*** Records shown Section Begins ***
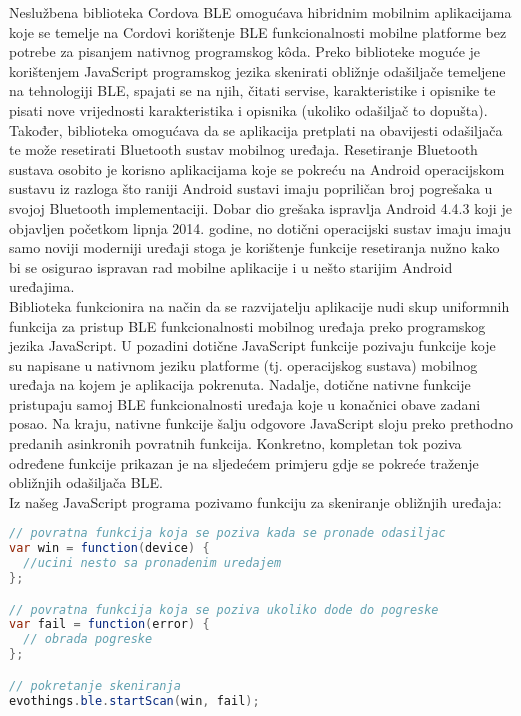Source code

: Neslužbena biblioteka Cordova BLE omogućava hibridnim mobilnim aplikacijama koje se temelje na Cordovi korištenje BLE funkcionalnosti mobilne platforme bez potrebe za pisanjem nativnog programskog kôda. 
Preko biblioteke moguće je korištenjem JavaScript programskog jezika skenirati obližnje odašiljače temeljene na tehnologiji BLE, spajati se na njih, čitati servise, karakteristike i opisnike te pisati nove vrijednosti karakteristika i opisnika (ukoliko odašiljač to dopušta). 
Također, biblioteka omogućava da se aplikacija pretplati na obavijesti odašiljača te može resetirati Bluetooth sustav mobilnog uređaja. 
Resetiranje Bluetooth sustava osobito je korisno aplikacijama koje se pokreću na Android operacijskom sustavu iz razloga što raniji Android sustavi imaju popriličan broj pogrešaka u svojoj Bluetooth implementaciji. 
Dobar dio grešaka ispravlja Android 4.4.3 koji je objavljen početkom lipnja 2014. godine, no dotični operacijski sustav imaju imaju samo noviji moderniji uređaji stoga je korištenje funkcije resetiranja nužno kako bi se osigurao ispravan rad mobilne aplikacije i u nešto starijim Android uređajima.
\\

Biblioteka funkcionira na način da se razvijatelju aplikacije nudi skup uniformnih funkcija za pristup BLE funkcionalnosti mobilnog uređaja preko programskog jezika JavaScript. 
U pozadini dotične JavaScript funkcije pozivaju funkcije koje su napisane u nativnom jeziku platforme (tj. operacijskog sustava) mobilnog uređaja na kojem je aplikacija pokrenuta. 
Nadalje, dotične nativne funkcije pristupaju samoj BLE funkcionalnosti uređaja koje u konačnici obave zadani posao. 
Na kraju, nativne funkcije šalju odgovore JavaScript sloju preko prethodno predanih asinkronih povratnih  funkcija.
Konkretno, kompletan tok poziva određene funkcije prikazan je na sljedećem primjeru gdje se pokreće traženje obližnjih odašiljača BLE.
\\

Iz našeg JavaScript programa pozivamo funkciju za skeniranje obližnjih uređaja:
\begin{lstlisting}[language=java, morekeywords={var,function}]
// povratna funkcija koja se poziva kada se pronade odasiljac
var win = function(device) {
  //ucini nesto sa pronadenim uredajem
};

// povratna funkcija koja se poziva ukoliko dode do pogreske
var fail = function(error) {
  // obrada pogreske
};

// pokretanje skeniranja
evothings.ble.startScan(win, fail);
\end{lstlisting}


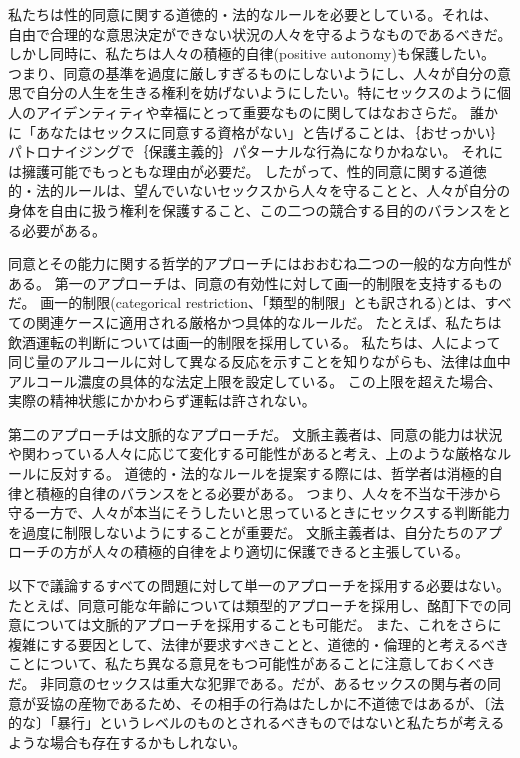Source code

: \documentclass[paper=a4,book,openany]{jlreq}
\begin{document}
私たちは性的同意に関する道徳的・法的なルールを必要としている。それは、
自由で合理的な意思決定ができない状況の人々を守るようなものであるべきだ。
しかし同時に、私たちは人々の積極的自律(positive autonomy)も保護したい。
つまり、同意の基準を過度に厳しすぎるものにしないようにし、人々が自分の意思で自分の人生を生きる権利を妨げないようにしたい。特にセックスのように個人のアイデンティティや幸福にとって重要なものに関してはなおさらだ。
誰かに「あなたはセックスに同意する資格がない」と告げることは、｛おせっかい｝{パトロナイジング}で｛保護主義的｝{パターナル}な行為になりかねない。
それには擁護可能でもっともな理由が必要だ。
したがって、性的同意に関する道徳的・法的ルールは、望んでいないセックスから人々を守ることと、人々が自分の身体を自由に扱う権利を保護すること、この二つの競合する目的のバランスをとる必要がある。

同意とその能力に関する哲学的アプローチにはおおむね二つの一般的な方向性がある。
第一のアプローチは、同意の有効性に対して画一的制限を支持するものだ。
画一的制限(categorical restriction、「類型的制限」とも訳される)とは、すべての関連ケースに適用される厳格かつ具体的なルールだ。
たとえば、私たちは飲酒運転の判断については画一的制限を採用している。
私たちは、人によって同じ量のアルコールに対して異なる反応を示すことを知りながらも、法律は血中アルコール濃度の具体的な法定上限を設定している。
この上限を超えた場合、実際の精神状態にかかわらず運転は許されない。

第二のアプローチは文脈的なアプローチだ。
文脈主義者は、同意の能力は状況や関わっている人々に応じて変化する可能性があると考え、上のような厳格なルールに反対する。
道徳的・法的なルールを提案する際には、哲学者は消極的自律と積極的自律のバランスをとる必要がある。
つまり、人々を不当な干渉から守る一方で、人々が本当にそうしたいと思っているときにセックスする判断能力を過度に制限しないようにすることが重要だ。
文脈主義者は、自分たちのアプローチの方が人々の積極的自律をより適切に保護できると主張している。

以下で議論するすべての問題に対して単一のアプローチを採用する必要はない。
たとえば、同意可能な年齢については類型的アプローチを採用し、酩酊下での同意については文脈的アプローチを採用することも可能だ。
また、これをさらに複雑にする要因として、法律が要求すべきことと、道徳的・倫理的と考えるべきことについて、私たち異なる意見をもつ可能性があることに注意しておくべきだ。
非同意のセックスは重大な犯罪である。だが、あるセックスの関与者の同意が妥協の産物であるため、その相手の行為はたしかに不道徳ではあるが、〔法的な〕「暴行」というレベルのものとされるべきものではないと私たちが考えるような場合も存在するかもしれない。
\end{document}
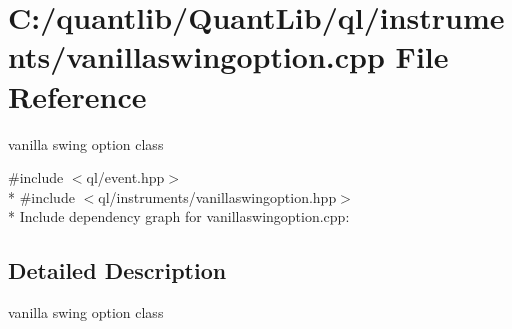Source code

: \section{C\+:/quantlib/\+Quant\+Lib/ql/instruments/vanillaswingoption.cpp File Reference}
\label{vanillaswingoption_8cpp}


vanilla swing option class  


{\ttfamily \#include $<$ql/event.\+hpp$>$}\\*
{\ttfamily \#include $<$ql/instruments/vanillaswingoption.\+hpp$>$}\\*
Include dependency graph for vanillaswingoption.\+cpp\+:


\subsection{Detailed Description}
vanilla swing option class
*** Records shown Section Ends ***
| The problem |
Each line from the one with "また、これをさらに複雑にする" to the final line of the data above is to be printed exactly; no picture should appear in the copy.

| Written answer |
また、これをさらに複雑にする要因として、法律が要求すべきことと、道徳的・倫理的と考えるべきことについて、私たち異なる意見をもつ可能性があることに注意しておくべきだ。
非同意のセックスは重大な犯罪である。だが、あるセックスの関与者の同意が妥協の産物であるため、その相手の行為はたしかに不道徳ではあるが、〔法的な〕「暴行」というレベルのものとされるべきものではないと私たちが考えるような場合も存在するかもしれない。
\end{document}
Source code

: \section{C\+:/quantlib/\+Quant\+Lib/ql/instruments/vanillaswingoption.cpp File Reference}
\label{vanillaswingoption_8cpp}


vanilla swing option class  


{\ttfamily \#include $<$ql/event.\+hpp$>$}\\*
{\ttfamily \#include $<$ql/instruments/vanillaswingoption.\+hpp$>$}\\*
Include dependency graph for vanillaswingoption.\+cpp\+:


\subsection{Detailed Description}
vanilla swing option class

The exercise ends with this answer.